Input material Block Start
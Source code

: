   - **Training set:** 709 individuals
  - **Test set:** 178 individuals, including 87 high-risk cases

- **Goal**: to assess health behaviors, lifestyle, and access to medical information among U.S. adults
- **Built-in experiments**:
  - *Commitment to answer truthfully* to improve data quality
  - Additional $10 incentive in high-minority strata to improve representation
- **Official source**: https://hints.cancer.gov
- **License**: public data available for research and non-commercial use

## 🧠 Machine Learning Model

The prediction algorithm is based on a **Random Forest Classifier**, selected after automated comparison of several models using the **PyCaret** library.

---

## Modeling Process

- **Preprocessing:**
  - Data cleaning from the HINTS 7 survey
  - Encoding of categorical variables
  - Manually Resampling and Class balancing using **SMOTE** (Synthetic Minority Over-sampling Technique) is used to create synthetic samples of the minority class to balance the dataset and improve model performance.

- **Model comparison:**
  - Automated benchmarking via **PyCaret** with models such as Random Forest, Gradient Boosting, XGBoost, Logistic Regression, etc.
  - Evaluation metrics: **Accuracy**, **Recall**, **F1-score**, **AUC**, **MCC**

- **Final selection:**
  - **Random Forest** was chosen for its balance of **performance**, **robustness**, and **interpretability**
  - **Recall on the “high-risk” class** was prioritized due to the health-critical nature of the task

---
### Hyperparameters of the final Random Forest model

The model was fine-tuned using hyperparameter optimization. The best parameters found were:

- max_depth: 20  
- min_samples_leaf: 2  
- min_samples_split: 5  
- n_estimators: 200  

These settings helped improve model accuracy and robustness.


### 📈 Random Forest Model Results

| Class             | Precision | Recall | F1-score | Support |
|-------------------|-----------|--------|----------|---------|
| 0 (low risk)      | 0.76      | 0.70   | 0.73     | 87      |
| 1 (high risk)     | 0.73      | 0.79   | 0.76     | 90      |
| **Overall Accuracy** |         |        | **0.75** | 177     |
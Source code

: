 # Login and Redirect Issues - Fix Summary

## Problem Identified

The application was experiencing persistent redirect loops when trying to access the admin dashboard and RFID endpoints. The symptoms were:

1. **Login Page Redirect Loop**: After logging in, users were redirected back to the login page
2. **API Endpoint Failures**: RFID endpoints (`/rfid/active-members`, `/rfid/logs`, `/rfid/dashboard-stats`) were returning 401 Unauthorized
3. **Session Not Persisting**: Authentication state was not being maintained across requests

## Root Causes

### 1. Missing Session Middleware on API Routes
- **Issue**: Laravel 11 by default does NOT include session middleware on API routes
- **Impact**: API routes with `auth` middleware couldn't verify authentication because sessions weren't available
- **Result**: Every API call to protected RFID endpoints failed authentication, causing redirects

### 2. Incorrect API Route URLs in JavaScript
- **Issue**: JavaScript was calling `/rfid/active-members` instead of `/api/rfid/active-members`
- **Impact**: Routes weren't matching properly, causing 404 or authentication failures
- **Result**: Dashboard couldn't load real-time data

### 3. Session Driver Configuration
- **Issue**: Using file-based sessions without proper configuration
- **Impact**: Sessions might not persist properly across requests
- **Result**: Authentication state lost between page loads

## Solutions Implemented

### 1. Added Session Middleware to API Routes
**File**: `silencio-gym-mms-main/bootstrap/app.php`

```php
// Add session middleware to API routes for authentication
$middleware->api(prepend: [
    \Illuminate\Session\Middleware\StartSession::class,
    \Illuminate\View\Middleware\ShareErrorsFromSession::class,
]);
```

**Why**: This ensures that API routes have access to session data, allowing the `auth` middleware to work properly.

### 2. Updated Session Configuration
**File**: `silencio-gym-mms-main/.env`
Input material Block End
- Task goal -
Return a copy of each line in the entries that carries the string "individuals".

- Response area -
:   - **Training set:** 709 individuals
  - **Test set:** 178 individuals, including 87 high-risk cases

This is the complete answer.